Most hotels’ eco initiatives relate to things they do, like using chemical-free cleaning products, low-flow toilets, or energy-efficient lighting. But occasionally, we encounter that special breed of hotel that is green not necessarily because of what it does, but because of what it is — a hotel specifically designed to minimize its impact on the environment. Below, check out our favorite hotels with eco-conscious design in Jamaica.
For more green hotels, check out our previous post on LEED-certified hotels.
Designed by Jean-Henri Morin, the Rockhouse seems to have grown organically from the volcanic rock cliffs. Molding natural stone with concrete, the entire property settles snugly into the preexisting cove formations. Private, thatch-roofed Premium Villas are scattered along winding paths, enclosed by palms and exotic flora. On the cliff’s edge, isolated duets of loungers rest on leveled platforms as high as 40 feet from the water, overlooking the most beautiful sunsets in the country. Solar-heated water, furniture crafted from local timber, local Starfish Oil bath products, and a hotel-sponsored not-for-profit that has donated $1 million to rebuild suffering schools in Negril make this an especially socially conscious choice.

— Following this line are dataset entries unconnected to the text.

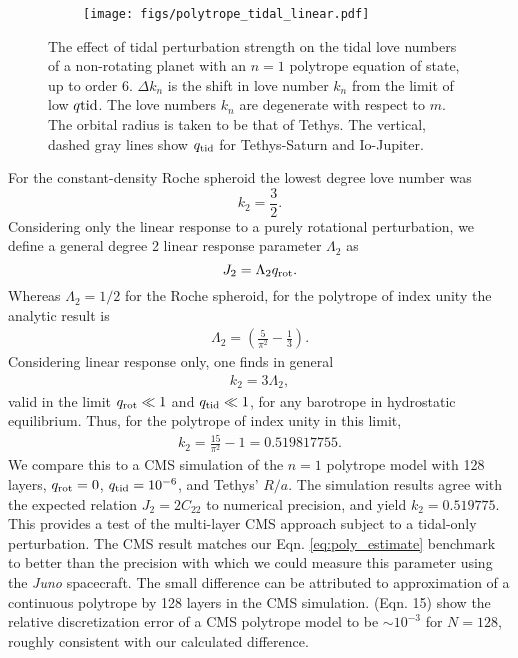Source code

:\begin{figure}[h]  
  \centering
    \texttt{[image: figs/polytrope\_tidal\_linear.pdf]}
\caption{ The effect of tidal perturbation strength on the tidal love numbers of a
    non-rotating planet with an $n=1$ polytrope equation of state, up to order 6.
    $\Delta k_n$ is the shift in love number $k_n$ from the limit of low $q{\rm
    tid}$. The love numbers $k_n$ are degenerate with respect to $m$. The orbital
    radius is taken to be that of Tethys. The vertical, dashed gray lines show $q_{\rm tid}$
    for Tethys-Saturn and Io-Jupiter.}
\label{fig:polytrope_tidal_only}
\end{figure}

For the constant-density Roche spheroid the lowest degree love number was 
%
\begin{equation}
    k_2 = \frac{3}{2}.
\end{equation}
% 
Considering only the linear response to a purely rotational perturbation, we define a
general degree 2 linear response parameter $\Lambda_2$ as 
%
\begin{equation}
    J_2 = \Lambda_2 q_{\rm rot}.
    \label{eq:linear_response}
\end{equation}
%
Whereas $\Lambda_2=1/2$ for the Roche spheroid, for the polytrope of index unity
the analytic result is \citep{hubbard1975} 
%
\begin{equation}
\begin{aligned}
    \Lambda_2 = \left( \frac{5}{\pi^2} - \frac{1}{3} \right).
\end{aligned}
\end{equation}
%
Considering linear response only, one finds in general
%
\begin{equation}
\begin{aligned}
    k_2 = 3 \Lambda_2 ,
\end{aligned}
 \label{eq:k2_lambda2}
\end{equation}
%
valid in the limit $q_{\rm rot} \ll 1$ and $q_{\rm tid} \ll 1$, for any barotrope in
hydrostatic equilibrium.  Thus, for the polytrope of index unity in this limit,
%
\begin{equation}
\begin{aligned}
    k_2 = \frac{15}{\pi^2} - 1 = 0.519817755.
    \label{eq:poly_estimate}
\end{aligned}
\end{equation}
%
We compare this to a CMS simulation of the $n=1$ polytrope model with 128 layers,
$q_{\rm rot}=0$, $q_{\rm tid}=10^{-6}$, and Tethys' $R/a$. The simulation results
agree with the expected relation $J_2=2C_{22}$ to numerical precision, and yield
$k_2=0.519775$. This provides a test of the multi-layer CMS approach subject to a
tidal-only perturbation.  The CMS result matches our Eqn. \eqref{eq:poly_estimate}
benchmark to better than the precision with which we could measure this parameter
using the \textit{Juno} spacecraft.  The small difference can be attributed to
approximation of a continuous polytrope by 128 layers in the CMS simulation.
\citet{wisdom2016} (Eqn.  15) show the relative discretization error of a CMS
polytrope model to be $\sim 10^{-3}$ for $N=128$, roughly consistent with our
calculated difference.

The Geejam’s five modern, private cabins are set in the remote foothills of Port Antonio, Jamaica’s lushest, rainiest region. Dense vegetation seems to engulf the property, but the hotel’s architects built each cabin to fit around the existing plant life, rather than on top of it. An added bonus: Each cabin is incredibly private.
Arguably Jamaica’s most romantic escape (for adults only), the Caves’ 11 unique, private cottages and suites are tucked along lush garden paths and dramatic seaside cliffs (there’s no beach). High-quality, locally focused cuisine, a top-shelf bar, and intimate, incredibly attentive service make it Jamaica’s best all-inclusive. The Rastafarian artist couple who founded the hotel filled cottage interiors with batik prints, Jamaican crafts, and locally hand-carved furniture, and the small hotel group that purchased The Caves, Island Outpost, is committed to preserving natural habitats of all of its properties.
With just 30 hippy-chic cottages in secluded Treasure Beach, Jake’s is also a member of the eco-conscious Island Outpost hotel group (along with The Caves and the Geejam). Guests come to unplug — there’s no phone, Internet, or TV in the cottages. The black-sand beaches aren’t conventionally beautiful, but the Driftwood Spa, on-site painting and yoga classes, and excellent food make this a particular favorite.